[Data provided]
——————
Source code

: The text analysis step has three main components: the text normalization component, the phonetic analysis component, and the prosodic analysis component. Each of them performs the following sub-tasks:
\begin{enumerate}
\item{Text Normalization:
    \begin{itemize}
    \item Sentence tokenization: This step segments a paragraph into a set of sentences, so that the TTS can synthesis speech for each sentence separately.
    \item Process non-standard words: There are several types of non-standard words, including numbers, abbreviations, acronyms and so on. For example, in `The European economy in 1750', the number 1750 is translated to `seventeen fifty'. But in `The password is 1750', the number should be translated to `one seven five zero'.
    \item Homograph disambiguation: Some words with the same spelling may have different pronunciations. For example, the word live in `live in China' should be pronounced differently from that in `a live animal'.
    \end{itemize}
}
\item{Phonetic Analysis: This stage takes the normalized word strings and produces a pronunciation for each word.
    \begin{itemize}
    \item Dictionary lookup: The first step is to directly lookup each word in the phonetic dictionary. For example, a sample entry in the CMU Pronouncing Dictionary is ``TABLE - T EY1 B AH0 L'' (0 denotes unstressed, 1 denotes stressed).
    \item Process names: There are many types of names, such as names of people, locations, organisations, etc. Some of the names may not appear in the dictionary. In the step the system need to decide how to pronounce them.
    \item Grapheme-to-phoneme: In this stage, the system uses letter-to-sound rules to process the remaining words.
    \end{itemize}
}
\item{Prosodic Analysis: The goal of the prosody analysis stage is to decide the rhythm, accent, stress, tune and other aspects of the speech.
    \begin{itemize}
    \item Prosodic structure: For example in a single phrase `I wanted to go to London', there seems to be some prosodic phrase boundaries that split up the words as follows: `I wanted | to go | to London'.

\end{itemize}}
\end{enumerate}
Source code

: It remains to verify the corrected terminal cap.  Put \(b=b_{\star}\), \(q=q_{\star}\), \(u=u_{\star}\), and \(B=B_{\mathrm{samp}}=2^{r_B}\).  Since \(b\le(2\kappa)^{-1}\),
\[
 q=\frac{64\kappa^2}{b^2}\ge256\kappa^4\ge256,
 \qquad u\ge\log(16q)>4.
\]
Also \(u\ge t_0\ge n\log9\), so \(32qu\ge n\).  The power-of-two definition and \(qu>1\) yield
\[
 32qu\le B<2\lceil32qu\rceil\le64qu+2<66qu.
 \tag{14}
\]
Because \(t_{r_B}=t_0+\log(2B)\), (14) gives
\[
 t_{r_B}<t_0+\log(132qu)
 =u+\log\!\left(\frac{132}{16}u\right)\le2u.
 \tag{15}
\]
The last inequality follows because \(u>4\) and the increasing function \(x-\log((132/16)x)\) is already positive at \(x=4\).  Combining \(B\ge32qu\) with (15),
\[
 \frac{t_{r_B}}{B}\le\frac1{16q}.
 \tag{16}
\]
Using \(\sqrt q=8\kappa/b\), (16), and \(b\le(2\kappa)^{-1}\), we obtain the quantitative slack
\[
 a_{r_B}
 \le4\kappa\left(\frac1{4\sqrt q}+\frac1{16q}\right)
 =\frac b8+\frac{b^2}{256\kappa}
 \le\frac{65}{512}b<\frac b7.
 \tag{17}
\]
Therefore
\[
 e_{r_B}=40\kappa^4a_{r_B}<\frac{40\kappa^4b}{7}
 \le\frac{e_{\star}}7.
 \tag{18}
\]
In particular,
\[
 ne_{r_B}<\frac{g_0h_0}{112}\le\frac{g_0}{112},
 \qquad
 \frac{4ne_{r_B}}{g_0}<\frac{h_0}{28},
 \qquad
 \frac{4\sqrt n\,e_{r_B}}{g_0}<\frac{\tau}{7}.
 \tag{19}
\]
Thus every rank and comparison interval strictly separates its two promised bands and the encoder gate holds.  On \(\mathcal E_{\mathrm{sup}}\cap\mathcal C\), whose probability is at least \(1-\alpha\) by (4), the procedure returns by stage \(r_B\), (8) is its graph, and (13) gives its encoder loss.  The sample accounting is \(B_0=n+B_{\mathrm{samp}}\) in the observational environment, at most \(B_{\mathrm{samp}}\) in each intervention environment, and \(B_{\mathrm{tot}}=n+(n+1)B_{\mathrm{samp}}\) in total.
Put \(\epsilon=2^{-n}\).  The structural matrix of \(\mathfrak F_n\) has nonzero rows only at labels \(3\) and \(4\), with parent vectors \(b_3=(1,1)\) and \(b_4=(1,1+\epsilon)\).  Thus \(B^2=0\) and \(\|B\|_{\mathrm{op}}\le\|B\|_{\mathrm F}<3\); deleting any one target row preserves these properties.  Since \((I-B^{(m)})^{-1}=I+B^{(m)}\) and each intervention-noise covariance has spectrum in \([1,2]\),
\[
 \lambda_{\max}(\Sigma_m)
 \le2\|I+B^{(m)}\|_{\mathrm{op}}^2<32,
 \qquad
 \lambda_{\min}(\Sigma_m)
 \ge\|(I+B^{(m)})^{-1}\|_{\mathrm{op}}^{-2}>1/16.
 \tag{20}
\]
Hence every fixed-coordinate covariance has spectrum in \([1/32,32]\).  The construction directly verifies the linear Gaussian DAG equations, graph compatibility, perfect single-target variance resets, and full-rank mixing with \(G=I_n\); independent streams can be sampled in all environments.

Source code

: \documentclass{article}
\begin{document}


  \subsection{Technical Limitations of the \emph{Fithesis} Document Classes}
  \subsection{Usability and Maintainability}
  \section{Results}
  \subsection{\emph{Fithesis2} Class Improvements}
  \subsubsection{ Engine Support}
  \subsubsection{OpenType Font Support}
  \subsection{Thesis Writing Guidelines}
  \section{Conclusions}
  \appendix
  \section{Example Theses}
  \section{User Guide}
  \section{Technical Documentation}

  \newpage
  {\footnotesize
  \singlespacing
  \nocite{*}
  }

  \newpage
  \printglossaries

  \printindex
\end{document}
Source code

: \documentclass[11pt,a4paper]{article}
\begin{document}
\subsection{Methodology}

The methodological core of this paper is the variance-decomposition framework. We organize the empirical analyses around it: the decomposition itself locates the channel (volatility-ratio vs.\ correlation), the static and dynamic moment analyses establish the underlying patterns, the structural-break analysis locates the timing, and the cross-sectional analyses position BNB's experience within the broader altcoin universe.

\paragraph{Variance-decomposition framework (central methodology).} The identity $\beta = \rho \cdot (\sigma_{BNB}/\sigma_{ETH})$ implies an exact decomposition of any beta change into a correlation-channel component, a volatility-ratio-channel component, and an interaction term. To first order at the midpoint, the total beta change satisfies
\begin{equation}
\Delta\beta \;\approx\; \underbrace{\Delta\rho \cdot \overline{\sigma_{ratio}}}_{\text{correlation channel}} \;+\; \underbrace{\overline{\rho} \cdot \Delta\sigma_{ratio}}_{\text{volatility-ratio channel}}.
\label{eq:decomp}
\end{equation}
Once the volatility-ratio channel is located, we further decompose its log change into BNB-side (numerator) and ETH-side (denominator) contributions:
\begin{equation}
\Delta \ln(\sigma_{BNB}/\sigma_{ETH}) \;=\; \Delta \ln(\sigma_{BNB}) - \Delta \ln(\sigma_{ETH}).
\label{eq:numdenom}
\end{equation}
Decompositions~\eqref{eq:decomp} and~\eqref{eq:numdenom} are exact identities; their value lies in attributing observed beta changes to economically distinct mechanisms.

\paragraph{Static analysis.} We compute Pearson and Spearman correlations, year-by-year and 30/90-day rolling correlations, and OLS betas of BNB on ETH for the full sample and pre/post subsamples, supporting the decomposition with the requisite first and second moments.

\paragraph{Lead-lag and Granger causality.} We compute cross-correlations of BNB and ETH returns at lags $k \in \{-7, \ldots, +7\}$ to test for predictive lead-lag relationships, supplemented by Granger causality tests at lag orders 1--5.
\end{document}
——————
Reproduce every line of the data verbatim.

Source code

: The text analysis step has three main components: the text normalization component, the phonetic analysis component, and the prosodic analysis component. Each of them performs the following sub-tasks:
\begin{enumerate}
\item{Text Normalization:
    \begin{itemize}
    \item Sentence tokenization: This step segments a paragraph into a set of sentences, so that the TTS can synthesis speech for each sentence separately.
    \item Process non-standard words: There are several types of non-standard words, including numbers, abbreviations, acronyms and so on. For example, in `The European economy in 1750', the number 1750 is translated to `seventeen fifty'. But in `The password is 1750', the number should be translated to `one seven five zero'.
    \item Homograph disambiguation: Some words with the same spelling may have different pronunciations. For example, the word live in `live in China' should be pronounced differently from that in `a live animal'.
    \end{itemize}
}
\item{Phonetic Analysis: This stage takes the normalized word strings and produces a pronunciation for each word.
    \begin{itemize}
    \item Dictionary lookup: The first step is to directly lookup each word in the phonetic dictionary. For example, a sample entry in the CMU Pronouncing Dictionary is ``TABLE - T EY1 B AH0 L'' (0 denotes unstressed, 1 denotes stressed).
    \item Process names: There are many types of names, such as names of people, locations, organisations, etc. Some of the names may not appear in the dictionary. In the step the system need to decide how to pronounce them.
    \item Grapheme-to-phoneme: In this stage, the system uses letter-to-sound rules to process the remaining words.
    \end{itemize}
}
\item{Prosodic Analysis: The goal of the prosody analysis stage is to decide the rhythm, accent, stress, tune and other aspects of the speech.
    \begin{itemize}
    \item Prosodic structure: For example in a single phrase `I wanted to go to London', there seems to be some prosodic phrase boundaries that split up the words as follows: `I wanted | to go | to London'.

\end{itemize}}
\end{enumerate}
Source code

: It remains to verify the corrected terminal cap.  Put \(b=b_{\star}\), \(q=q_{\star}\), \(u=u_{\star}\), and \(B=B_{\mathrm{samp}}=2^{r_B}\).  Since \(b\le(2\kappa)^{-1}\),
\[
 q=\frac{64\kappa^2}{b^2}\ge256\kappa^4\ge256,
 \qquad u\ge\log(16q)>4.
\]
Also \(u\ge t_0\ge n\log9\), so \(32qu\ge n\).  The power-of-two definition and \(qu>1\) yield
\[
 32qu\le B<2\lceil32qu\rceil\le64qu+2<66qu.
 \tag{14}
\]
Because \(t_{r_B}=t_0+\log(2B)\), (14) gives
\[
 t_{r_B}<t_0+\log(132qu)
 =u+\log\!\left(\frac{132}{16}u\right)\le2u.
 \tag{15}
\]
The last inequality follows because \(u>4\) and the increasing function \(x-\log((132/16)x)\) is already positive at \(x=4\).  Combining \(B\ge32qu\) with (15),
\[
 \frac{t_{r_B}}{B}\le\frac1{16q}.
 \tag{16}
\]
Using \(\sqrt q=8\kappa/b\), (16), and \(b\le(2\kappa)^{-1}\), we obtain the quantitative slack
\[
 a_{r_B}
 \le4\kappa\left(\frac1{4\sqrt q}+\frac1{16q}\right)
 =\frac b8+\frac{b^2}{256\kappa}
 \le\frac{65}{512}b<\frac b7.
 \tag{17}
\]
Therefore
\[
 e_{r_B}=40\kappa^4a_{r_B}<\frac{40\kappa^4b}{7}
 \le\frac{e_{\star}}7.
 \tag{18}
\]
In particular,
\[
 ne_{r_B}<\frac{g_0h_0}{112}\le\frac{g_0}{112},
 \qquad
 \frac{4ne_{r_B}}{g_0}<\frac{h_0}{28},
 \qquad
 \frac{4\sqrt n\,e_{r_B}}{g_0}<\frac{\tau}{7}.
 \tag{19}
\]
Thus every rank and comparison interval strictly separates its two promised bands and the encoder gate holds.  On \(\mathcal E_{\mathrm{sup}}\cap\mathcal C\), whose probability is at least \(1-\alpha\) by (4), the procedure returns by stage \(r_B\), (8) is its graph, and (13) gives its encoder loss.  The sample accounting is \(B_0=n+B_{\mathrm{samp}}\) in the observational environment, at most \(B_{\mathrm{samp}}\) in each intervention environment, and \(B_{\mathrm{tot}}=n+(n+1)B_{\mathrm{samp}}\) in total.
Put \(\epsilon=2^{-n}\).  The structural matrix of \(\mathfrak F_n\) has nonzero rows only at labels \(3\) and \(4\), with parent vectors \(b_3=(1,1)\) and \(b_4=(1,1+\epsilon)\).  Thus \(B^2=0\) and \(\|B\|_{\mathrm{op}}\le\|B\|_{\mathrm F}<3\); deleting any one target row preserves these properties.  Since \((I-B^{(m)})^{-1}=I+B^{(m)}\) and each intervention-noise covariance has spectrum in \([1,2]\),
\[
 \lambda_{\max}(\Sigma_m)
 \le2\|I+B^{(m)}\|_{\mathrm{op}}^2<32,
 \qquad
 \lambda_{\min}(\Sigma_m)
 \ge\|(I+B^{(m)})^{-1}\|_{\mathrm{op}}^{-2}>1/16.
 \tag{20}
\]
Hence every fixed-coordinate covariance has spectrum in \([1/32,32]\).  The construction directly verifies the linear Gaussian DAG equations, graph compatibility, perfect single-target variance resets, and full-rank mixing with \(G=I_n\); independent streams can be sampled in all environments.

Source code

: \documentclass{article}
\begin{document}


  \subsection{Technical Limitations of the \emph{Fithesis} Document Classes}
  \subsection{Usability and Maintainability}
  \section{Results}
  \subsection{\emph{Fithesis2} Class Improvements}
  \subsubsection{ Engine Support}
  \subsubsection{OpenType Font Support}
  \subsection{Thesis Writing Guidelines}
  \section{Conclusions}
  \appendix
  \section{Example Theses}
  \section{User Guide}
  \section{Technical Documentation}

  \newpage
  {\footnotesize
  \singlespacing
  \nocite{*}
  }

  \newpage
  \printglossaries

  \printindex
\end{document}
Source code

: \documentclass[11pt,a4paper]{article}
\begin{document}
\subsection{Methodology}

The methodological core of this paper is the variance-decomposition framework. We organize the empirical analyses around it: the decomposition itself locates the channel (volatility-ratio vs.\ correlation), the static and dynamic moment analyses establish the underlying patterns, the structural-break analysis locates the timing, and the cross-sectional analyses position BNB's experience within the broader altcoin universe.

\paragraph{Variance-decomposition framework (central methodology).} The identity $\beta = \rho \cdot (\sigma_{BNB}/\sigma_{ETH})$ implies an exact decomposition of any beta change into a correlation-channel component, a volatility-ratio-channel component, and an interaction term. To first order at the midpoint, the total beta change satisfies
\begin{equation}
\Delta\beta \;\approx\; \underbrace{\Delta\rho \cdot \overline{\sigma_{ratio}}}_{\text{correlation channel}} \;+\; \underbrace{\overline{\rho} \cdot \Delta\sigma_{ratio}}_{\text{volatility-ratio channel}}.
\label{eq:decomp}
\end{equation}
Once the volatility-ratio channel is located, we further decompose its log change into BNB-side (numerator) and ETH-side (denominator) contributions:
\begin{equation}
\Delta \ln(\sigma_{BNB}/\sigma_{ETH}) \;=\; \Delta \ln(\sigma_{BNB}) - \Delta \ln(\sigma_{ETH}).
\label{eq:numdenom}
\end{equation}
Decompositions~\eqref{eq:decomp} and~\eqref{eq:numdenom} are exact identities; their value lies in attributing observed beta changes to economically distinct mechanisms.

\paragraph{Static analysis.} We compute Pearson and Spearman correlations, year-by-year and 30/90-day rolling correlations, and OLS betas of BNB on ETH for the full sample and pre/post subsamples, supporting the decomposition with the requisite first and second moments.

\paragraph{Lead-lag and Granger causality.} We compute cross-correlations of BNB and ETH returns at lags $k \in \{-7, \ldots, +7\}$ to test for predictive lead-lag relationships, supplemented by Granger causality tests at lag orders 1--5.
\end{document}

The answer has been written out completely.